Exercise aim → Return exactly those lines of the material below that fall between the line holding "厂，就是一个大客堂，里面坐了" and the line holding "这机器，这操作，这程序，我熟", inclusive.

### The data

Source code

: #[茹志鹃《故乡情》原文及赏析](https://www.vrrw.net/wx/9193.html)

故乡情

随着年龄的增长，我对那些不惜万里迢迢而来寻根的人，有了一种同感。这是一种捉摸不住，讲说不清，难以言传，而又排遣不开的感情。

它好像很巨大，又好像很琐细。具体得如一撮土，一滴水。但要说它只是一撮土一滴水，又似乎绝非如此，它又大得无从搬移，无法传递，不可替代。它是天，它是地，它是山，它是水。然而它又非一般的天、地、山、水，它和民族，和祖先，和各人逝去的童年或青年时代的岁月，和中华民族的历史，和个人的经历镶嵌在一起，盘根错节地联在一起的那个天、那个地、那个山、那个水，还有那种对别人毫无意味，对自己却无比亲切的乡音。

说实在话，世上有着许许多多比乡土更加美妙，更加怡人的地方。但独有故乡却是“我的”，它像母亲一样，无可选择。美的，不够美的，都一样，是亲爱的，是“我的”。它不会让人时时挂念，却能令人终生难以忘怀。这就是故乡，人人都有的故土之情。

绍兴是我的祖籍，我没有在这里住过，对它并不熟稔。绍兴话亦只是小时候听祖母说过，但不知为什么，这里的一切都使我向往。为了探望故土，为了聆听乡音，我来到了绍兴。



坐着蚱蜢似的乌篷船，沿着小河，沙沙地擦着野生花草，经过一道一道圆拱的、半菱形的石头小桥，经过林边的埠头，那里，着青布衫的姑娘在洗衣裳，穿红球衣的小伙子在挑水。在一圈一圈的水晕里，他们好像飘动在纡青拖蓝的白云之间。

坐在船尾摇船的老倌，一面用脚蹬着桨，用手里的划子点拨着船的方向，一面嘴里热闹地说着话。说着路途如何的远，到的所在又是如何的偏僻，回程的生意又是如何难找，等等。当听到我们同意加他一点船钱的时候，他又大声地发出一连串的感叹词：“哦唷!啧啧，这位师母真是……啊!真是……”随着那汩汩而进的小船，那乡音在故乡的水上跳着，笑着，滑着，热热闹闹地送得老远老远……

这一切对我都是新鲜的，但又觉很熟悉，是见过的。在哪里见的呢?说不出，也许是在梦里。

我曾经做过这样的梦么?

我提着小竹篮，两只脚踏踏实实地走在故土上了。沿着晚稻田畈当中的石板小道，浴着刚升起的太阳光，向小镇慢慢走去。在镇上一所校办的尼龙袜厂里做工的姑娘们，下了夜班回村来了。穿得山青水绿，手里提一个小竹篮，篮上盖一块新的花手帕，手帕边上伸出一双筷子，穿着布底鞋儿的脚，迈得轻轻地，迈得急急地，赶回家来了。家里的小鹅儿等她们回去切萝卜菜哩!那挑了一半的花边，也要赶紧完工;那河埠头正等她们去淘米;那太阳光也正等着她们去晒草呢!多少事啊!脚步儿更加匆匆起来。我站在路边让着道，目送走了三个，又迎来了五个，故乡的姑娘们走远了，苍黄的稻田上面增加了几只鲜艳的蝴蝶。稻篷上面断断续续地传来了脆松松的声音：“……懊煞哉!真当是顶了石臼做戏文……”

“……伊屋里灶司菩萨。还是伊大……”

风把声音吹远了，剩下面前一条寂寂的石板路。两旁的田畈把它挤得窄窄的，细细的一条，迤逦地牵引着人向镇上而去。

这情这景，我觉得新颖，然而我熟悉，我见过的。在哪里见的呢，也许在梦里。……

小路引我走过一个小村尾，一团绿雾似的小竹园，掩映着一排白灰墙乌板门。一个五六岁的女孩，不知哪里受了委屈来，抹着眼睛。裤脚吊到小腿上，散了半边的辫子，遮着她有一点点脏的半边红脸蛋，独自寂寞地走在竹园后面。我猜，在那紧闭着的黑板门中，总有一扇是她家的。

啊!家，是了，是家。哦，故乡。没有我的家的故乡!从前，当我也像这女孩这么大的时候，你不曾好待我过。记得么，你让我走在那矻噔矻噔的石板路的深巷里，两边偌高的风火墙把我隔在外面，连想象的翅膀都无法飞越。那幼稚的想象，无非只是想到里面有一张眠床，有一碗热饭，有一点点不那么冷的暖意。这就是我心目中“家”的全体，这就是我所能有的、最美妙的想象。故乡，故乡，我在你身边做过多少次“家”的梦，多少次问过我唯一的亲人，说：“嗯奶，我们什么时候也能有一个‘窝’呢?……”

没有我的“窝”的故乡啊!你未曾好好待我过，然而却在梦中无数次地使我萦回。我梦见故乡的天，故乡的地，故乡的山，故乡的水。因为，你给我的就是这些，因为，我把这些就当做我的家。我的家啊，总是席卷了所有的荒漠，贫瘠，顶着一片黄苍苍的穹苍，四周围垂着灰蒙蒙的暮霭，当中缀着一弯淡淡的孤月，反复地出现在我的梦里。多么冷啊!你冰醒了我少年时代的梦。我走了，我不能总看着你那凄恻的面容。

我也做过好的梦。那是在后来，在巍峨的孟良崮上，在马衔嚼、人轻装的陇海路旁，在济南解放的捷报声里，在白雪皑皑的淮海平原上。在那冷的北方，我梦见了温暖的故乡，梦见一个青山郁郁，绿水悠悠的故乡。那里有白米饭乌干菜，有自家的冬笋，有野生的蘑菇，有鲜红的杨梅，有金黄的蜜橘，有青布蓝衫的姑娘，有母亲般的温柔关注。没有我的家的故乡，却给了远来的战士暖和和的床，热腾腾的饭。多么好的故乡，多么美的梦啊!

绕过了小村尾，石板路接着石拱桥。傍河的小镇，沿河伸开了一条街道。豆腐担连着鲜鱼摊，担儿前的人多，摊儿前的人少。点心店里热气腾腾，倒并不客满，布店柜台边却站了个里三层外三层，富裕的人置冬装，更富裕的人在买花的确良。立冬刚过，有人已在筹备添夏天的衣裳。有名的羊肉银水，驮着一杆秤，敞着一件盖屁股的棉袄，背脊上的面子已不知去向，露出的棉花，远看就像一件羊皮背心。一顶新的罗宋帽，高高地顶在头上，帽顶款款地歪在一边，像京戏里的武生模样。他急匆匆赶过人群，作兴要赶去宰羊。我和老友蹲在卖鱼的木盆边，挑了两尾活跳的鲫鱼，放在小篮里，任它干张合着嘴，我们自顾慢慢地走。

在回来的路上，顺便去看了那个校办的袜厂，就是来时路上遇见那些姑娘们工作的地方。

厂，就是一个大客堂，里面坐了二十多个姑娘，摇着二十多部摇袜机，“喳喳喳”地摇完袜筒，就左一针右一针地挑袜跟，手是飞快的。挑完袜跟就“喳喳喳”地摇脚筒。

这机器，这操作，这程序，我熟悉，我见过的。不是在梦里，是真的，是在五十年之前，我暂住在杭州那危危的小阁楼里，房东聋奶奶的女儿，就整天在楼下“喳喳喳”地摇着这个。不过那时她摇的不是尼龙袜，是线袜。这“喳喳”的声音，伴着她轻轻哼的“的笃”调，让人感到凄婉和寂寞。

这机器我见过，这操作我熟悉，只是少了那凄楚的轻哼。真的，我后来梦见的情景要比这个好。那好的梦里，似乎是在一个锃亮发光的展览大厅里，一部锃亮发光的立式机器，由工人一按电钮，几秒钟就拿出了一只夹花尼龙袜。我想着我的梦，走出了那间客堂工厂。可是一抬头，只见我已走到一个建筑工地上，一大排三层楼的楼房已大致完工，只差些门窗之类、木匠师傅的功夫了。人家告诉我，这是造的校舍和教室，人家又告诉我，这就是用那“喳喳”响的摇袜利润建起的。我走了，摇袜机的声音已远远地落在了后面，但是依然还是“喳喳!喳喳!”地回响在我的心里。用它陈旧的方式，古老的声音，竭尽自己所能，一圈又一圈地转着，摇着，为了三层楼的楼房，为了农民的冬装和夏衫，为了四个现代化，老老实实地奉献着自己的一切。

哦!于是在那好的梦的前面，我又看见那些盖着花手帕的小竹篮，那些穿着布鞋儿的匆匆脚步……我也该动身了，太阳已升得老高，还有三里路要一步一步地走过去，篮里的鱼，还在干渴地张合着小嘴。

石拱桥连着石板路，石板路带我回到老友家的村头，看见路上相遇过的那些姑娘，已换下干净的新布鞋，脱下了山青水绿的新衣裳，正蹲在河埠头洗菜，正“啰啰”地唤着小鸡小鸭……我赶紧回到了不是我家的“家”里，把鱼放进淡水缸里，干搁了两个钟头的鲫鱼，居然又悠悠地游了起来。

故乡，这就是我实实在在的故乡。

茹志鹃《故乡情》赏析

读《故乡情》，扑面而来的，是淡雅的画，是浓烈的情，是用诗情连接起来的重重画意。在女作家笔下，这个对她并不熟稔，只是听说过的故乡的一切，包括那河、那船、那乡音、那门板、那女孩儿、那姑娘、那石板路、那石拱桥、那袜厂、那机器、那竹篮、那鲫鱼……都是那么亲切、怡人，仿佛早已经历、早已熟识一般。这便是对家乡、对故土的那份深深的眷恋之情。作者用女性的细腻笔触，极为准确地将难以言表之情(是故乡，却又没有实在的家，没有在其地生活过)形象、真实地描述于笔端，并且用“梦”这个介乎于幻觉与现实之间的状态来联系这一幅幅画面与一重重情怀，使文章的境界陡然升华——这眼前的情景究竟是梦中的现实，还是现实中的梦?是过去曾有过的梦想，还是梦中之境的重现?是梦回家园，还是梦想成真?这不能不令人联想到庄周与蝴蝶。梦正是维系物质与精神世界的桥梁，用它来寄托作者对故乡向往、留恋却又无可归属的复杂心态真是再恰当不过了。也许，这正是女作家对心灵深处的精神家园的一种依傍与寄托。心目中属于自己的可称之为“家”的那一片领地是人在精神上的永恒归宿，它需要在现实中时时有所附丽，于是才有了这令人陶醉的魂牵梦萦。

######

Answer below →
厂，就是一个大客堂，里面坐了二十多个姑娘，摇着二十多部摇袜机，“喳喳喳”地摇完袜筒，就左一针右一针地挑袜跟，手是飞快的。挑完袜跟就“喳喳喳”地摇脚筒。

这机器，这操作，这程序，我熟悉，我见过的。不是在梦里，是真的，是在五十年之前，我暂住在杭州那危危的小阁楼里，房东聋奶奶的女儿，就整天在楼下“喳喳喳”地摇着这个。不过那时她摇的不是尼龙袜，是线袜。这“喳喳”的声音，伴着她轻轻哼的“的笃”调，让人感到凄婉和寂寞。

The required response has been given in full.